Sometimes the geno file will contain sites where many (or all) individuals have missing genotypes. In other words, the site is present in the input file, but most or all of the genotype information at that site are absent (N/N). Sites like this are not a problem if they are rare, because the script will use any information that is present, even if only present in two individuals. However, if sites like this are common in the input geno file, then the --minSites cutoff is not very useful. For example, a site that is present in the input file but has missing data in all individuals will be counted as contributing to the window, but will actually not provide any information. It is therefore recommended to at least filter out sites without any good genotypes before running popgenWindows.py.

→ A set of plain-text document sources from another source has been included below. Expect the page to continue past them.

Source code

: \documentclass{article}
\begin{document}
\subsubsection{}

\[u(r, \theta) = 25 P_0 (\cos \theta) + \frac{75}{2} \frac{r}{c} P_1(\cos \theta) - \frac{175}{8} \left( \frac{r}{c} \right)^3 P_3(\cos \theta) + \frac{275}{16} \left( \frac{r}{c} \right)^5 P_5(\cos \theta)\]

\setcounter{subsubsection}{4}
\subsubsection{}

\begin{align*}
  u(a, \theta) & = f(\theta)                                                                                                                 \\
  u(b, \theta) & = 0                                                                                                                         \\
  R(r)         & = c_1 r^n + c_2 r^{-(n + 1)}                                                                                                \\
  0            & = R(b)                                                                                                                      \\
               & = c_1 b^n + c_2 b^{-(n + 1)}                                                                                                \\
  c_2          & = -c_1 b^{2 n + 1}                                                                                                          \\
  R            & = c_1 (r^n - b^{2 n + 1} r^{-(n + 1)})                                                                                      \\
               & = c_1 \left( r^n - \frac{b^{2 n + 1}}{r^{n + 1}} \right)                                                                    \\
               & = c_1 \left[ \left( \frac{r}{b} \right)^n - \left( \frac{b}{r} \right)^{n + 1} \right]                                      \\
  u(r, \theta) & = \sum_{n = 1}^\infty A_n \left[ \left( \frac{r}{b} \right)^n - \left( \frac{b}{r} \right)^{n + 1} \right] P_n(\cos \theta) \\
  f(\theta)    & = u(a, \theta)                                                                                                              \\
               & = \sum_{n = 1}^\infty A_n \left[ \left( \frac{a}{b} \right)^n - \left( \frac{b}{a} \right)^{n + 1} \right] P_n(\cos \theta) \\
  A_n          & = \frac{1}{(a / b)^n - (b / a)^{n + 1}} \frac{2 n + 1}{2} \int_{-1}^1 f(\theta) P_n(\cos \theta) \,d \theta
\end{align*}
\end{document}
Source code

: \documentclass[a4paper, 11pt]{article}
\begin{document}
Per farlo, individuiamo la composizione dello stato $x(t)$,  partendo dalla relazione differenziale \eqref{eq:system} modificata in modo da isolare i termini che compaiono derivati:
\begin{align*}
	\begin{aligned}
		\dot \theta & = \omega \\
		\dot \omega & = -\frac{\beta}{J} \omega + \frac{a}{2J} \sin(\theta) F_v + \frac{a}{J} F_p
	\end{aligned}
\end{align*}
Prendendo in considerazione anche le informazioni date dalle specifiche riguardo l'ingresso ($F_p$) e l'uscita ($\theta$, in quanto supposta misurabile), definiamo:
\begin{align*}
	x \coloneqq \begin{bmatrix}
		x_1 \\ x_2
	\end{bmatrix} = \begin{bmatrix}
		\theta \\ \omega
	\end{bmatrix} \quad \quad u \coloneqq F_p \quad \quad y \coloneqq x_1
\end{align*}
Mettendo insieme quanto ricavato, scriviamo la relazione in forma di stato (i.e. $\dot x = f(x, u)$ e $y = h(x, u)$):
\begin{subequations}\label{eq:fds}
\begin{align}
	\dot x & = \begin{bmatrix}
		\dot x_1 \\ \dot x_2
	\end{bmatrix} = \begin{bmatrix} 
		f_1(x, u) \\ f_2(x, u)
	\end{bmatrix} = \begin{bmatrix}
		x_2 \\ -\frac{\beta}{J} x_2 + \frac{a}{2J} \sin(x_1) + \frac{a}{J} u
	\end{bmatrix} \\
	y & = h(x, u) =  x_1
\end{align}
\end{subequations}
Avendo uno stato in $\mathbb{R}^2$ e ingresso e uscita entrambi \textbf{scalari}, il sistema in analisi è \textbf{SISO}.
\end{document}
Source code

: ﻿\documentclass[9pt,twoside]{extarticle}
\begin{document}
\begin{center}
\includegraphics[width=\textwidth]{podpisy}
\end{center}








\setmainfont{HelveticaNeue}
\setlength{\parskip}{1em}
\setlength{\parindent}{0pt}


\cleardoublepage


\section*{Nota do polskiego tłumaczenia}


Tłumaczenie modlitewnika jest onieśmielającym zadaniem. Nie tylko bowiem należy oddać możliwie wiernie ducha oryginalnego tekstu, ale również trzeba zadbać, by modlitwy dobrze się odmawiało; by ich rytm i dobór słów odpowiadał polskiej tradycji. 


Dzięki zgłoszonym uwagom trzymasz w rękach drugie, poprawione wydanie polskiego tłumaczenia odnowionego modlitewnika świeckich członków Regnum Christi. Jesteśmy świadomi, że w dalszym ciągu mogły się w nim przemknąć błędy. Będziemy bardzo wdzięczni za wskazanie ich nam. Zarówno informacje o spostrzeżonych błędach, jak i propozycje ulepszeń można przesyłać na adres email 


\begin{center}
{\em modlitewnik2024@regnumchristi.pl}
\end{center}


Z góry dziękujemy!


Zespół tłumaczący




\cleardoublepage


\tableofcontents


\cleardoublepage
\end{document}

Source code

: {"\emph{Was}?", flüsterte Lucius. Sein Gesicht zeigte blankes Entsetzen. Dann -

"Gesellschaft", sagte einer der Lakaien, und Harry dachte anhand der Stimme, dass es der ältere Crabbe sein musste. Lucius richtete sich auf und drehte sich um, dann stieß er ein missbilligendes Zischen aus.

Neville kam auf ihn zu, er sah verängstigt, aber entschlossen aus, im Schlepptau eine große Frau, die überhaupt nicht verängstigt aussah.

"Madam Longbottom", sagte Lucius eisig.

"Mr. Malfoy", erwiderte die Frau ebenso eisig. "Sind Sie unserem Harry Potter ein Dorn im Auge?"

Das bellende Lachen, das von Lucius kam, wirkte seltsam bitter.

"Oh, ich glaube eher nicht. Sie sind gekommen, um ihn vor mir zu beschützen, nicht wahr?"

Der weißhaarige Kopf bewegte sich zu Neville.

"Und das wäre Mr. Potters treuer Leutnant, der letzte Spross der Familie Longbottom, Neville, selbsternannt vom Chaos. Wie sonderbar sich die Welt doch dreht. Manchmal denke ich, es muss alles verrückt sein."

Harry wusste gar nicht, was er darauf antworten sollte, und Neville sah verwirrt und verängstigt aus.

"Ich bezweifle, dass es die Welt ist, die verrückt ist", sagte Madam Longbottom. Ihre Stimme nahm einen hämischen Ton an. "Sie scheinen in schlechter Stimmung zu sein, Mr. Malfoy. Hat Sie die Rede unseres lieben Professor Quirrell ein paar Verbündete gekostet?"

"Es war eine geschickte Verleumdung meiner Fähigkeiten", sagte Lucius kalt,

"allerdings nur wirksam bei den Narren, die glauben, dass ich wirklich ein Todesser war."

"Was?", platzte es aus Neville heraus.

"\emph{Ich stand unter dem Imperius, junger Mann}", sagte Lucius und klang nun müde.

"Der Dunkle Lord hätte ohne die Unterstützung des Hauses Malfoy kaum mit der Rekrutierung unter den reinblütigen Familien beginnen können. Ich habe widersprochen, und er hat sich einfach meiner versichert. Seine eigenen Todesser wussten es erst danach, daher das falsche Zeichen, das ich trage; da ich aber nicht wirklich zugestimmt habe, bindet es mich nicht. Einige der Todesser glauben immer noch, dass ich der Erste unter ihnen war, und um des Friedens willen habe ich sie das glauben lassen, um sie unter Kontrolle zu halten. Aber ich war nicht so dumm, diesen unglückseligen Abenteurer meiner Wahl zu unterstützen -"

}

Finally, the warnings you are getting probably relate to cases in which one or more of the individuals being analysed has no data at all for the given window, such that values like its genetic distance to other individuals cannot be computed, and numpy returns a warning. The script will then simply ignore this individual when computing statistics, so this is not a major cause for concern. If all individuals in the file (or in a population) have missing data at all sites in the window, then the script will return nan for all statistics for that window. Getting many warnings like this may indicate that you should reconsider your filtering of the input file and your --minSites value.

yangwukaidi commented 1 year ago

Hi, imengyuan. The same problem (nan) appeared in my result file. How did you solve it?